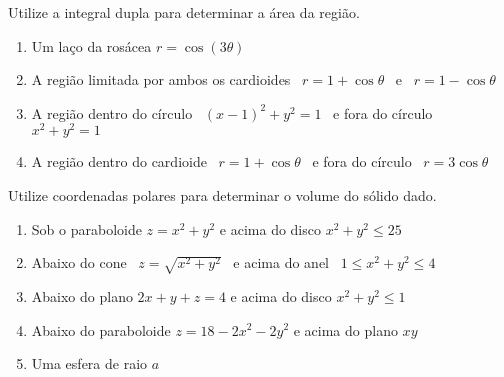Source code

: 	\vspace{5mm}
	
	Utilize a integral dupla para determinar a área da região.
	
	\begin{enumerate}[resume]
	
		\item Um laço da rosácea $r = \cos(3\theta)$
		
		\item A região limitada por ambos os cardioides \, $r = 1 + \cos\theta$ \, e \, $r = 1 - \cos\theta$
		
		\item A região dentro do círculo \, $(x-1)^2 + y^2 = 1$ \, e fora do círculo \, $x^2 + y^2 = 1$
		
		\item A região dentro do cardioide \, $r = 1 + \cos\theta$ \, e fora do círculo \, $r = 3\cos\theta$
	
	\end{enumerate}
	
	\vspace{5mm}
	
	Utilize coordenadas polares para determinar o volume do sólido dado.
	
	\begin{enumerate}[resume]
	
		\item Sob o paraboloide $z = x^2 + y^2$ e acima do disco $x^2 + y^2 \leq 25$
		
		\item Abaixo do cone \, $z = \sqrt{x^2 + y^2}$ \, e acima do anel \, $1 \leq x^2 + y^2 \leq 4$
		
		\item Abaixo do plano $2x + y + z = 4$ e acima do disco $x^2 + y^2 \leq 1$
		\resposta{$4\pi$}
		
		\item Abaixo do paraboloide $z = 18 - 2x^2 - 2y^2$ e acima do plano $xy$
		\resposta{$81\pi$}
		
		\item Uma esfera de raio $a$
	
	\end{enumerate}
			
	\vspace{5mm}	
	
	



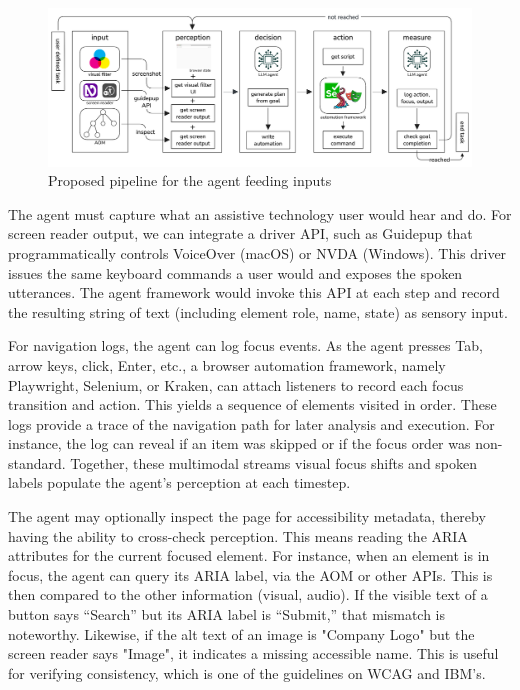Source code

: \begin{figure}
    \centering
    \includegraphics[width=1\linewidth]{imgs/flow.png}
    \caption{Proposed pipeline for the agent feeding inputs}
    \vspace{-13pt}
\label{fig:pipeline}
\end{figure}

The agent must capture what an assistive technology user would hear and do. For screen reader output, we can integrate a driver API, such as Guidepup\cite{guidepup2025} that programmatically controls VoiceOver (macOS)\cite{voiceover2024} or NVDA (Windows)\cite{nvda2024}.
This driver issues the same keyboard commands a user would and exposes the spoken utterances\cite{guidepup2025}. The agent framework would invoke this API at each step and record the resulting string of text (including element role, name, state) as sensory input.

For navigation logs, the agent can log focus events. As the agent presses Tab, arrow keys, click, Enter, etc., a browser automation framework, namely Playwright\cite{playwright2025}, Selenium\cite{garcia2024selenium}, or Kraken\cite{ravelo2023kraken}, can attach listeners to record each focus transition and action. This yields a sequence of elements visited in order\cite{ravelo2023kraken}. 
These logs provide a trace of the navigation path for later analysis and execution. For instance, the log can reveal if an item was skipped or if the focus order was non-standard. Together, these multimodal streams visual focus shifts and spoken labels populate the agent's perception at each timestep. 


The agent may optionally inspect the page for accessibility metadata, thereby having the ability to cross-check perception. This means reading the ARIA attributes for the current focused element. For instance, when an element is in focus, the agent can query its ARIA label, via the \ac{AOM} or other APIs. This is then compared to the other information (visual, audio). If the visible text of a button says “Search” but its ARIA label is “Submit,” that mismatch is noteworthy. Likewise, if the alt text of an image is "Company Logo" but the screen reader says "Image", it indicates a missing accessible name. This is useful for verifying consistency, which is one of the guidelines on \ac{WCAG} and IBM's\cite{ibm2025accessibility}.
------------------------------------------------------------------------
What the task requires:
Go over the data and return every line that includes the word "plano".

Your response:
		\item Abaixo do plano $2x + y + z = 4$ e acima do disco $x^2 + y^2 \leq 1$
		\item Abaixo do paraboloide $z = 18 - 2x^2 - 2y^2$ e acima do plano $xy$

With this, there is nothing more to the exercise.